A post from Bernadette
Digital tools can promote collaborative and social learning opportunities, enhance literacy development and extend the boundaries of the classroom. Digital tools can be used in ways that support receptive, expressive and generative processes. This coming semester I want to explore, with my teacher candidate students, the possibilities presented by a range of digital tools. In this post I will explore the possibilities presented by Voicethread and Thinglink
Voicethread for educators (http://ed.voicethread.com/#home ) provides an interactive online forum for conversations and student collaboration. Voice threads are collaborative multimedia slide shows which integrate images, documents, and sound files. A voicethread workshop, with easy to follow instructions of how to create a voice thread, can be found here or you can view online tutorials.
Voice threads allow for anytime, anywhere conversations, and allow participants to annotate and comment asynchronously in five different ways: using voice (via a microphone), text (using a keyboard), audio file, video (with a web cam) or annotation through doodling. Participants click on ‘Record’ or ‘Type’ to add a comment which then appears around the border of the image, slide or video. Teachers can create free education accounts for their students. Participant identities are represented through images or avatars (created in for example, Doppelme.com) which are added to the accounts. The interplay of multimedia and commentary are essential parts of the process and encourage student response. Students can respond through for example, asking questions; offering opinions; or making text-to-self, text-to-text or text-to-topic connections.
At voicethread4education wiki (http://voicethread4education.wikispaces.com /) you can view 26 different ways to use Voicethread for language arts and the content areas in the classroom.
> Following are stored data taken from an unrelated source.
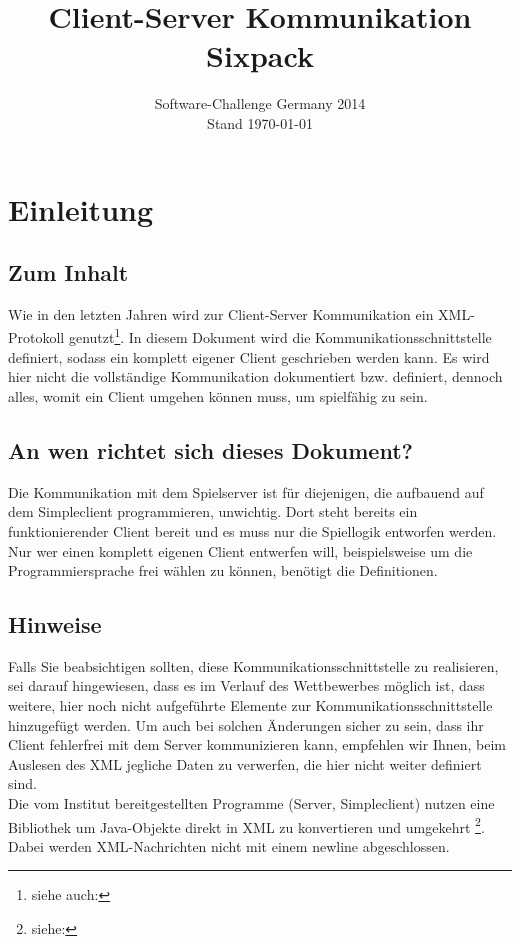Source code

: \documentclass[12pt,a4paper, ngerman, oneside]{scrartcl}
\date{Software-Challenge Germany 2014\\Stand \today}
\title{Client-Server Kommunikation Sixpack}
\begin{document}
\maketitle
\thispagestyle{empty}
\tableofcontents
\thispagestyle{empty}
\newpage
\setcounter{page}{1}
\section{Einleitung}
\subsection*{Zum Inhalt} Wie in den letzten Jahren wird zur Client-Server
Kommunikation ein XML-Protokoll genutzt\footnote{siehe auch:
}. In diesem
Dokument wird die Kommunikationsschnittstelle definiert, sodass ein komplett
eigener Client geschrieben werden kann. Es wird hier nicht die vollständige
Kommunikation dokumentiert bzw. definiert, dennoch alles, womit ein Client
umgehen können muss, um spielfähig zu sein.
\subsection*{An wen richtet sich dieses Dokument?} Die Kommunikation mit dem
Spielserver ist für diejenigen, die aufbauend auf dem Simpleclient
programmieren, unwichtig. Dort steht bereits ein funktionierender Client bereit
und es muss nur die Spiellogik entworfen werden. \\
Nur wer einen komplett eigenen Client entwerfen will, beispielsweise um die
Programmiersprache frei wählen zu können, benötigt die Definitionen.

\subsection*{Hinweise} Falls Sie beabsichtigen sollten, diese
Kommunikationsschnittstelle zu realisieren, sei darauf hingewiesen, dass es im
Verlauf des Wettbewerbes möglich ist, dass weitere, hier noch nicht aufgeführte
Elemente zur Kommunikationsschnittstelle hinzugefügt werden. Um auch bei solchen
Änderungen sicher zu sein, dass ihr Client fehlerfrei mit dem Server
kommunizieren kann, empfehlen wir Ihnen, beim Auslesen des XML jegliche Daten zu
verwerfen, die hier nicht weiter definiert sind. \bigskip \\
Die vom Institut bereitgestellten Programme (Server, Simpleclient) nutzen eine
Bibliothek um Java-Objekte direkt in XML zu konvertieren und umgekehrt \footnote{siehe: }. 
Dabei werden XML-Nachrichten nicht mit einem newline abgeschlossen.
\end{document}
Here are some of my favorites for language arts from the list:
#1 A mystery scene: What is happening and what might have caused it? What vocabulary can be used to describe the scene?
#5 Video : view, comment on and review a short video. For example, comment one of the vocabulary videos produced by the class group.
#7 Novel: comment on a character or protagonist from a novel.
#10 Inferencing: what were they thinking? Providing an image from the creative commons on Flickr and asking students to comment. Great for developing inferencing and reinforcing vocabulary.
#14 Digital Portfolio: Students could create a digital portfolio using images video and text.
Thinglink (http://www.thinglink.com/ ) is a digital tool that allows students to explore topics through collaborative discussions. Students can insert interactive links to tag an image by adding pop up multimedia hot spots. Hotspots can link to music, audio files, video, descriptions, definitions or quotations.
Thinglink Hot Spots for the target word Perseverance include a dictionary definition, a quotation using the word and a short video showing how people from a range of backgrounds (e.g. sports, music, politicians) persevered against the odds. You could also add examples for the target word used in a context, an audio file for pronunciation (great for English Language Learners), or a vocabulary video to illustrate usage ( Bridget previously blogged about vocabulary videos on Literacy Beat ).
A photo collage created in Photovisi (http://www.photovisi.com /) could be created by groups of students to tag each image with a pop up of descriptive adjectives, synonyms or antonyms. Further information on Thinglink can be found on Donna Baumbach’s list of ways to use Thinglink in the classroom on Google docs or alternatively you can visit Pininterest to view how teachers have used Thinglink in the classroom here
So in the dying embers of your summer vacation do take time to mess around, play with and explore the possibilities presented by these digital tools to enhance literacy development in your classroom. Happy exploring! Good luck with the new semester!